Decisions of the FTT are normally made public; for example, see the Tribunals Judiciary (www.financeandtax.decisions.tribunals.gov.uk/Aspx/default.aspx) or British and Irish Legal Information Institute (www.bailii.org/uk/cases/UKFTT/TC/2018/) websites. This can be helpful if a taxpayer has an ongoing dispute with HMRC (e.g. about penalties for a late tax return) where the tribunal has previously allowed a taxpayer’s appeal in similar circumstances.
However, it is important to note that whilst decisions of the FTT can be persuasive in similar cases, they do not set binding legal precedents. In other words, taxpayers cannot rely on an earlier FTT decision, even if the facts seem almost identical to their own case. This point was highlighted in recent cases where the tribunals made conflicting decisions in similar penalty appeals.

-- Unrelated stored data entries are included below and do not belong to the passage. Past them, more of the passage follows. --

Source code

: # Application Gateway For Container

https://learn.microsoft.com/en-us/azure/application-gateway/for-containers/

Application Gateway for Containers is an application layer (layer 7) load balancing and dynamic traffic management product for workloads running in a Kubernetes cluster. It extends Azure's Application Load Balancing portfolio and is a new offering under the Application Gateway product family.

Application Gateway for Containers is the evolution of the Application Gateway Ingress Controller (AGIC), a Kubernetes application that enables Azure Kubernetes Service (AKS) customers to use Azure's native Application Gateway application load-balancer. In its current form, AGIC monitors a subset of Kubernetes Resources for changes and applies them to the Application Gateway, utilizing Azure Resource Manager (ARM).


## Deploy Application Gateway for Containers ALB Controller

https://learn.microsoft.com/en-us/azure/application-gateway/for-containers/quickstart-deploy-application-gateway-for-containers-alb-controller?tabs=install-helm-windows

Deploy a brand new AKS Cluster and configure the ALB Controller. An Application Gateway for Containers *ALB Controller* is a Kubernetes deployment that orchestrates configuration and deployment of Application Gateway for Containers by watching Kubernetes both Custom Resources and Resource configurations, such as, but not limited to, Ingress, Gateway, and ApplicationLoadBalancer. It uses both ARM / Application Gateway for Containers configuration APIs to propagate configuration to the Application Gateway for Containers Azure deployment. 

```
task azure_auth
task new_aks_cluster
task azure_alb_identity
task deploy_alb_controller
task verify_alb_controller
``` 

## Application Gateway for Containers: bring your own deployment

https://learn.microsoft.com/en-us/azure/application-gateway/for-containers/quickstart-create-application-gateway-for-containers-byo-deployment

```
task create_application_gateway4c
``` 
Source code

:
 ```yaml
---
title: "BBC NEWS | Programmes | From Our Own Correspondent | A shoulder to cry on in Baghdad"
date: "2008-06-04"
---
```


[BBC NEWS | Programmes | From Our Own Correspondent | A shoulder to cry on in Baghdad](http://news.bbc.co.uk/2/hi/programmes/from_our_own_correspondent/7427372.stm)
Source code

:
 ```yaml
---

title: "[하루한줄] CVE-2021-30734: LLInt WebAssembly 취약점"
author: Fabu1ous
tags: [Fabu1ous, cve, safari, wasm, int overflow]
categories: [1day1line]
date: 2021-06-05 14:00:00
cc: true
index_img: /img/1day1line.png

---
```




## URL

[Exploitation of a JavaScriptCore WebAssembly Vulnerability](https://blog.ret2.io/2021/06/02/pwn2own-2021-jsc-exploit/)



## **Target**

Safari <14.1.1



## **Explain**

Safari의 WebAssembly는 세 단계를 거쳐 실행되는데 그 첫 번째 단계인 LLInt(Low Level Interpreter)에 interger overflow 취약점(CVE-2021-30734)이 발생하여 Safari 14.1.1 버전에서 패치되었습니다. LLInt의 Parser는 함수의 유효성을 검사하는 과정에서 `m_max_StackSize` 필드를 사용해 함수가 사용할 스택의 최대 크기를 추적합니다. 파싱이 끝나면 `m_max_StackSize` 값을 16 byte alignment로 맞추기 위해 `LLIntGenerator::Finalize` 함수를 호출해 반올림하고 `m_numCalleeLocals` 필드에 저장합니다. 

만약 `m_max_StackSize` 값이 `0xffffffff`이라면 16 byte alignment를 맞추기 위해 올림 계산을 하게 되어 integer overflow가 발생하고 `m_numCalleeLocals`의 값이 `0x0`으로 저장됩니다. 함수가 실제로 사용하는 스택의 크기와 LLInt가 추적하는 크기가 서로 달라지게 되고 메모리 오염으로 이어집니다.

Successful penalty appeals
In McGreevy v Revenue and Customs  UKFTT 0690 (TC), the appellant was late in filing a non-resident capital gains tax (NRCGT) return relating to the disposal of a UK residential property. HMRC issued penalties. The appellant appealed, on the basis that she thought the CGT would be dealt with under self-assessment.
The FTT allowed the appellant’s appeal on a technical point about the contract date of the property disposal. Nevertheless, the tribunal held that the appellant had a ‘reasonable excuse’ for submitting the return late (under FA 2009, Sch 55, para 23). HMRC had argued that ignorance of the law cannot be a reasonable excuse. However, the tribunal considered that authoritative statements about that principle suggested that its operation is confined to criminal law.
The tribunal also strongly disagreed with HMRC’s apparent suggestion that the appellant should have been knowledgeable about the NRCGT rules. The tribunal did not think it unreasonable for a person who had been making annual self-assessment returns not to realise that they must file an NRCGT return within 30 days of the completion date of the property disposal.
Similarly, in Saunders v Revenue and Customs  UKFTT 765 (TC), the appellant’s appeal against penalties for the late filing of a NRCGT return was allowed on a technical point. The FTT also disagreed with HMRC’s assertion that there was ample publicity about the NRCGT rules. The tribunal held that the appellant had a genuine and honest belief that the disposal could be declared in her self-assessment tax return and, therefore, had a reasonable excuse for the late submission of the NRCGT return.
On the other hand…
However, the successful penalty appeals in McGreevy and Saunders were quickly followed by two unsuccessful ones, also in respect of late NRCGT returns.
In Hesketh v Revenue and Customs  UKFTT 871 (TC), the FTT did not think that the Judge in McGreevy was right to say the principal that ignorance of the law is no excuse does not apply in civil penalty cases. Furthermore, the appellants relied on McGreevy as demonstrating that HMRC’s failure to more widely publicise a change in the law regarding NRCGT and the filing requirements can amount to a reasonable excuse. However, the tribunal did not accept that HMRC acted unlawfully in failing to write to the appellants about the changes. The FTT did not consider that McGreevy and Saunders were correctly decided on this point. The appellants’ ignorance of their liability to make NRCGT returns therefore could not amount to a reasonable excuse.
In Welland v Revenue and Customs  UKFTT 870 (TC), the appellant sold three UK properties in the tax year 2015/16. The appellant assumed that he would have to declare the sales in his self-assessment return for 2015/16. He subsequently submitted NRCGT returns when he became aware that he ought to have filed them within 30 days of completion of each sale. The FTT again considered that the decision in McGreevy was wrong and could not be followed. The penalty appeal on the first property sale was dismissed, although the appeal relating to the last two property sales was allowed due to special circumstances.
An appeal against late NRCGT returns was also unsuccessful in Jackson v Revenue and Customs  UKFTT 64 (TC), although the penalties were also reduced in the circumstances.
The same judge allowed the taxpayers’ appeals in McGreevy and Saunders, whereas another judge found against the taxpayers in both Hesketh and Welland. Taxpayers who are considering an appeal (e.g. against late filing penalties based on ‘reasonable excuse’) might be encouraged by previous FTT cases decided on similar facts in the taxpayer’s favour; but bear in mind that such decisions cannot generally be relied upon. On the other hand, taxpayers should not necessarily allow a previous FTT decision against a taxpayer to deter them if they have a strong enough case. However, watch out for binding court decisions on the same issue.